Flight photon counting electron multiplying charge coupled device development for the Roman Space Telescope coronagraph instrument

Morrissey, Patrick; Harding, Leon K.; Bush, Nathan L.; Bottom, Michael; Nemati, Bijan; Daniel, Andrew; Jun, Bongim; Martinez-Sierra, Luz Maria; Desai, Niyati; Barry, Dave; Davis, Rhonda-Topaz; Demers, Richard T.; Hall, David J.; Holland, Andrew; Turner, Pete and Shortt, Brian (2023). Flight photon counting electron multiplying charge coupled device development for the Roman Space Telescope coronagraph instrument. Journal of Astronomical Telescopes, Instruments, and Systems, 9(1), article no. 016003.

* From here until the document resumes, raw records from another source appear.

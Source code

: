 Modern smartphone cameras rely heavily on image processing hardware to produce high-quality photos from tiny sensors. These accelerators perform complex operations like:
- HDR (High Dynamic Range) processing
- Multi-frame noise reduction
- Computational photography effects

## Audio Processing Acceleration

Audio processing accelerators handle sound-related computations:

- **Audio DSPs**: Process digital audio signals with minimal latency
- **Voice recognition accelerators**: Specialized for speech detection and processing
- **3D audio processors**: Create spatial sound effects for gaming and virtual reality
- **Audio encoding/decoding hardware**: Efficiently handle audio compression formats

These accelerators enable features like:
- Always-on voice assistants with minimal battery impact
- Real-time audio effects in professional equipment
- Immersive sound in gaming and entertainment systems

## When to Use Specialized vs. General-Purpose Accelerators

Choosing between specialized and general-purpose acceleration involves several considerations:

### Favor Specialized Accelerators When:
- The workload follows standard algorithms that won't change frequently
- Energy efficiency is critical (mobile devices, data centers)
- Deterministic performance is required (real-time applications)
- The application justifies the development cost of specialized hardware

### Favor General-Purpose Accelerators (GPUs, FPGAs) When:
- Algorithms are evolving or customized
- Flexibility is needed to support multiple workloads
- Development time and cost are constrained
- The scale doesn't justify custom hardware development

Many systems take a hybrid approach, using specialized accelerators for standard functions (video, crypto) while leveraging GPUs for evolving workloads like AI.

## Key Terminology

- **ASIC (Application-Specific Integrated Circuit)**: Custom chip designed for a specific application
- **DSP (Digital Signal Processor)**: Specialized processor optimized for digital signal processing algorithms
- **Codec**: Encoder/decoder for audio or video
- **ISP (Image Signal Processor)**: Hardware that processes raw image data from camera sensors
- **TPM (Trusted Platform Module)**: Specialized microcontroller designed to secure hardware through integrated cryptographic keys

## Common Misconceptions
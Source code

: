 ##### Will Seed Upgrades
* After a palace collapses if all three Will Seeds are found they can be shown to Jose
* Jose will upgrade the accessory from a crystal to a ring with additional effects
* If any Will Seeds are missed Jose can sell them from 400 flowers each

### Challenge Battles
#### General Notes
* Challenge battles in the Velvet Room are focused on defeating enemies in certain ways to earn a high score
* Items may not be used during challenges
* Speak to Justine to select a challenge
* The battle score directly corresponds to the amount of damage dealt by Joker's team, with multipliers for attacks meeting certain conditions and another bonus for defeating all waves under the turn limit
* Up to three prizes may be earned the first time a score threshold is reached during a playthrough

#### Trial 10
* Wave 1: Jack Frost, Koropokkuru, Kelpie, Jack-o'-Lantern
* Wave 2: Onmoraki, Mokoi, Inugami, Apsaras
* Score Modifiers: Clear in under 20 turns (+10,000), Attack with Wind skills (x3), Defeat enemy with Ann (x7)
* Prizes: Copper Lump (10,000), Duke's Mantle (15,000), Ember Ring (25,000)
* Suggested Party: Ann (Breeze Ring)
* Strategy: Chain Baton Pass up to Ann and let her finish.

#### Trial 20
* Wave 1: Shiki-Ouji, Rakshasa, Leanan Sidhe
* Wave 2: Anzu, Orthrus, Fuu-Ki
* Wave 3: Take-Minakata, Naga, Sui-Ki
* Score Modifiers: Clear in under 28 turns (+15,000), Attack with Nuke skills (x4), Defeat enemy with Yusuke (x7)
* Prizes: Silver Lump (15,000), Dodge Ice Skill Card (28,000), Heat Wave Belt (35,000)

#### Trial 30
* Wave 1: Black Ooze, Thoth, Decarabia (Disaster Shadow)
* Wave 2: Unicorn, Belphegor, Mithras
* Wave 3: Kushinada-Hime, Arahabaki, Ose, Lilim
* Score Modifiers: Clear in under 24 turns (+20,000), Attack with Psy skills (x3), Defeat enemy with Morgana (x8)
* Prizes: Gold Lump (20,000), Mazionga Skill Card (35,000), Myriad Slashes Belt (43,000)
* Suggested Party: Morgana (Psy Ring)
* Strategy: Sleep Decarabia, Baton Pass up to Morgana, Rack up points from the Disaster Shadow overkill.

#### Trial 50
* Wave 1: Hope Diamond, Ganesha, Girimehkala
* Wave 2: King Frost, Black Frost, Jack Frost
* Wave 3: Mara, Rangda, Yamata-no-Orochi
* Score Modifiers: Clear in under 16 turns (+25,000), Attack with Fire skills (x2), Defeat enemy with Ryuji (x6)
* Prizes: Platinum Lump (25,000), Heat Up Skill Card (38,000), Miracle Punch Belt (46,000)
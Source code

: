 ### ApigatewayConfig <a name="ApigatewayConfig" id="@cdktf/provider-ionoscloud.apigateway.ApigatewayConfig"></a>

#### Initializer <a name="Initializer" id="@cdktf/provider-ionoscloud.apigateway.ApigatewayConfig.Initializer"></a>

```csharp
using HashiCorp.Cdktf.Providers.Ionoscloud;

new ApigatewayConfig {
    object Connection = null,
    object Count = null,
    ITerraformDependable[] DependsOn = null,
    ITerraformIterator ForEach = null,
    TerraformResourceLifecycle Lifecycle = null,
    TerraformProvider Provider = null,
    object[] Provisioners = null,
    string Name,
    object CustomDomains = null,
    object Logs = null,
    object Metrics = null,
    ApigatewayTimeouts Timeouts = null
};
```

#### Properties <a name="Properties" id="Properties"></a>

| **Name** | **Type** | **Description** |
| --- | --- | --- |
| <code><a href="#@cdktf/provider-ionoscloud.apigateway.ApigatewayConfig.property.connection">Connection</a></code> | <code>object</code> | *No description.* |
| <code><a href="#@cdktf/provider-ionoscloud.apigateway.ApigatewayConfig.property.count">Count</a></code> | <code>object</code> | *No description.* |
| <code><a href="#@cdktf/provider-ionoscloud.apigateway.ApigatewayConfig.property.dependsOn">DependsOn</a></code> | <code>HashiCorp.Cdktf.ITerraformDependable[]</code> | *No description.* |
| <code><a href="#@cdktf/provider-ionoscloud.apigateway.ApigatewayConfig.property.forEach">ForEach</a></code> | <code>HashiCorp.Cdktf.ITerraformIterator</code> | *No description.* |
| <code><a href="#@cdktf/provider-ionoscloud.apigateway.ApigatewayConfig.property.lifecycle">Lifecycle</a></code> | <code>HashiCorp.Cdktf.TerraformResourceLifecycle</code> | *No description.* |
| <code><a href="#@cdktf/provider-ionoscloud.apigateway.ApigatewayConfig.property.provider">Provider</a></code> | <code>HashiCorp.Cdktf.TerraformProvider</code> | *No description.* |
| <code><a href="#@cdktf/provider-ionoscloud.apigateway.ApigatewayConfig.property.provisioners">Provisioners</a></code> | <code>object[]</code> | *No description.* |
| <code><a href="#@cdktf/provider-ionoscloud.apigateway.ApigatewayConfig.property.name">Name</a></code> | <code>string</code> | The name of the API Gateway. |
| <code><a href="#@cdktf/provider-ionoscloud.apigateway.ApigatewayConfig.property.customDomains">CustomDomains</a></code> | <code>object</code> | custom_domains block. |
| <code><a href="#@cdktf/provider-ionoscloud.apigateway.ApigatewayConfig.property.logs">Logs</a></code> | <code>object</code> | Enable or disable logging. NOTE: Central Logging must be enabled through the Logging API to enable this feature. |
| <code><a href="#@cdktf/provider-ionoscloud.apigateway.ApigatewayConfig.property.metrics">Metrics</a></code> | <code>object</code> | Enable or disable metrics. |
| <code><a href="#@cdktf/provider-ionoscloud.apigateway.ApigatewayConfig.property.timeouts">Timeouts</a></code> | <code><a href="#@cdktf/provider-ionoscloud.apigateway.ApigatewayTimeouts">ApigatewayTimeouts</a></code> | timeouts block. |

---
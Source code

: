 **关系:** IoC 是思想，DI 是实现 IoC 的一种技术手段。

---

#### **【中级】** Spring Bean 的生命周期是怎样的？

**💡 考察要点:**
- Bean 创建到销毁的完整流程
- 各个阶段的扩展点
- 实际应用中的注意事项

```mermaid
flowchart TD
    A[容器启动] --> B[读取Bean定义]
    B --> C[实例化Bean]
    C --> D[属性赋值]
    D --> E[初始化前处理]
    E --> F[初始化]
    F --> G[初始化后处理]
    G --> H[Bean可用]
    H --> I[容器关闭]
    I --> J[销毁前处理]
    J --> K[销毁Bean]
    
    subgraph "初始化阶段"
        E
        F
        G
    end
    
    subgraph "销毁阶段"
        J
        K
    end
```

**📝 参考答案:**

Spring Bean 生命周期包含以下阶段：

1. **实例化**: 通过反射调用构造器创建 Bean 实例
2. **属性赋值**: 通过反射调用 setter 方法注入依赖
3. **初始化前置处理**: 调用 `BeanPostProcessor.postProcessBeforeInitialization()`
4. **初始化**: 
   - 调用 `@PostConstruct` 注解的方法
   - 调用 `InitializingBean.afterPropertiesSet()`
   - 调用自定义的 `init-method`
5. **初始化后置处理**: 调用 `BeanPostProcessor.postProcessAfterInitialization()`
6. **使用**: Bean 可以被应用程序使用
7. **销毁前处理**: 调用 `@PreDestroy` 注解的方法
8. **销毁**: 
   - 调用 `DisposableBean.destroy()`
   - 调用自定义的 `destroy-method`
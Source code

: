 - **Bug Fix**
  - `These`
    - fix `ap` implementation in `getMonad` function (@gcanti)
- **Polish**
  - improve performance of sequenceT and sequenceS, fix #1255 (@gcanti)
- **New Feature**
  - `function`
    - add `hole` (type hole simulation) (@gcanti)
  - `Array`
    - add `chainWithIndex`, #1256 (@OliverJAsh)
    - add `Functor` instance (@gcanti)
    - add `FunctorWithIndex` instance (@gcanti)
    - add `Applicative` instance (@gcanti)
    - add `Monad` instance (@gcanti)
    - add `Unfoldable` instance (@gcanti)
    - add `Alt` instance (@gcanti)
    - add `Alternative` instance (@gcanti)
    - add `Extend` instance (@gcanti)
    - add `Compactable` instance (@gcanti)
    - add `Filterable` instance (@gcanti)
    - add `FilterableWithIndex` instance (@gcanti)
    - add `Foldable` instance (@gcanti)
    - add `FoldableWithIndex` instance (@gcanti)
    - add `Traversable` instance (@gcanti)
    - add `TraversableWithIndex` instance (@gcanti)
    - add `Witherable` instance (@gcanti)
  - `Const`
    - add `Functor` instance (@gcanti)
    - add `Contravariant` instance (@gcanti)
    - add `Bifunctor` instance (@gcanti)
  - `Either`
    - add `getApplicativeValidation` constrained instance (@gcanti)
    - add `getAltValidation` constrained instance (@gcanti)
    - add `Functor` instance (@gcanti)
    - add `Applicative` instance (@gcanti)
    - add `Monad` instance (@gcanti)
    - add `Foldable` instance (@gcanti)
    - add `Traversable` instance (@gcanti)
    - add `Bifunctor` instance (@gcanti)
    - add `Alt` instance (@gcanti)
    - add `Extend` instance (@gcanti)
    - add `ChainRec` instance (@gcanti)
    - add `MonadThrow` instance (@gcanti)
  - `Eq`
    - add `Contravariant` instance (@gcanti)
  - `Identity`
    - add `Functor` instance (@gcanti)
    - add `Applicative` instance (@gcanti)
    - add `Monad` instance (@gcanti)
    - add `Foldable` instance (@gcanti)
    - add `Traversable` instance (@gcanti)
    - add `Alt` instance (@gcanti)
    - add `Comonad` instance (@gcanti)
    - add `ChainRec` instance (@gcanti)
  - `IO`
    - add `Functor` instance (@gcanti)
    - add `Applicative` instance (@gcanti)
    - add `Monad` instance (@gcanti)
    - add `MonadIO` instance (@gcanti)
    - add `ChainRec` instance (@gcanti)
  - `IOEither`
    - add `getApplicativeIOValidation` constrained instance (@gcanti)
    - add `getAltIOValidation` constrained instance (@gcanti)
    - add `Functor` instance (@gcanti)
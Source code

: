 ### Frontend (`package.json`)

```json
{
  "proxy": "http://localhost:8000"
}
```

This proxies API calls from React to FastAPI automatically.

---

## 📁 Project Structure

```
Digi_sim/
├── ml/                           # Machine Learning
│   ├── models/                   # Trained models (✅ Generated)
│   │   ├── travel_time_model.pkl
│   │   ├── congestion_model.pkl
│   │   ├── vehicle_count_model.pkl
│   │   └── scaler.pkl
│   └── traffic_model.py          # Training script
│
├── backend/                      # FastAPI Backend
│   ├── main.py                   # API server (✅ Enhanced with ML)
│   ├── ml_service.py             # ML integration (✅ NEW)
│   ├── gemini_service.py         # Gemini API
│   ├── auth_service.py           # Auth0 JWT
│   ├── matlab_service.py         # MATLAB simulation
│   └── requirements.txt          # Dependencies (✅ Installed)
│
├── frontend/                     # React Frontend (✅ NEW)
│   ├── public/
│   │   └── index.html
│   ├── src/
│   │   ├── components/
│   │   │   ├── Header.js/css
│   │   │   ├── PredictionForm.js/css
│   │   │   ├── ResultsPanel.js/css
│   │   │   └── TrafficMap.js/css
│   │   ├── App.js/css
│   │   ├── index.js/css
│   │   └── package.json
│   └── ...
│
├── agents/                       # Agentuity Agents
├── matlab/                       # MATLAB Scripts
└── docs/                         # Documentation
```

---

DOI: https://doi.org/10.1117/1.JATIS.9.1.016003


We describe the development of flight electron multiplying charge coupled devices (EMCCDs) for the photon-counting camera system of a coronagraph instrument (CGI) to be flown on the 2.4-m Nancy Grace Roman Space Telescope. Roman is a NASA flagship mission that will study dark energy and dark matter, and search for exoplanets with a planned launch in the mid-2020s. The CGI is intended to demonstrate technologies required for high-contrast imaging and spectroscopy of exoplanets, such as high-speed wavefront sensing and pointing control, adaptive optics with deformable mirrors, and ultralow noise signal detection with photon counting, visible-sensitive (350 to 950 nm) detectors. The camera system is at the heart of these demonstrations and is required to sense both faint and bright targets (10−4 − 107 counts-s−1) adaptively at up to 1000 frames-s−1 to provide the necessary feedback to the instrument control loops. The system includes two identical cameras, one to demonstrate faint light scientific capability, and the other to provide high-speed real-time sensing of instrument pointing disturbances. Our program at the Jet Propulsion Laboratory (Pasadena, California, United States) has evaluated the low-signal performance of radiation-damaged commercial EMCCD sensors and used those measurements as a basis for targeted radiation hardening modifications developed in partnership with the Open University (Milton Keynes, United Kingdom) and Teledyne-e2v (Chelmsford, United Kingdom). A pair of EMCCDs with test features was then developed and their low signal performance is reported here. The program has resulted in the development of flight version of the EMCCD with low signal performance improved by more than a factor of three over the commercial one after exposure to 2.6 × 109 protons-cm−2 (10 MeV equivalent). The flight EMCCD sensors are contributed by ESA through a contract with Teledyne-e2v (Chelmsford, United Kingdom). We will describe the program requirements, sensor design, test results and metrics used to evaluate photon counting performance.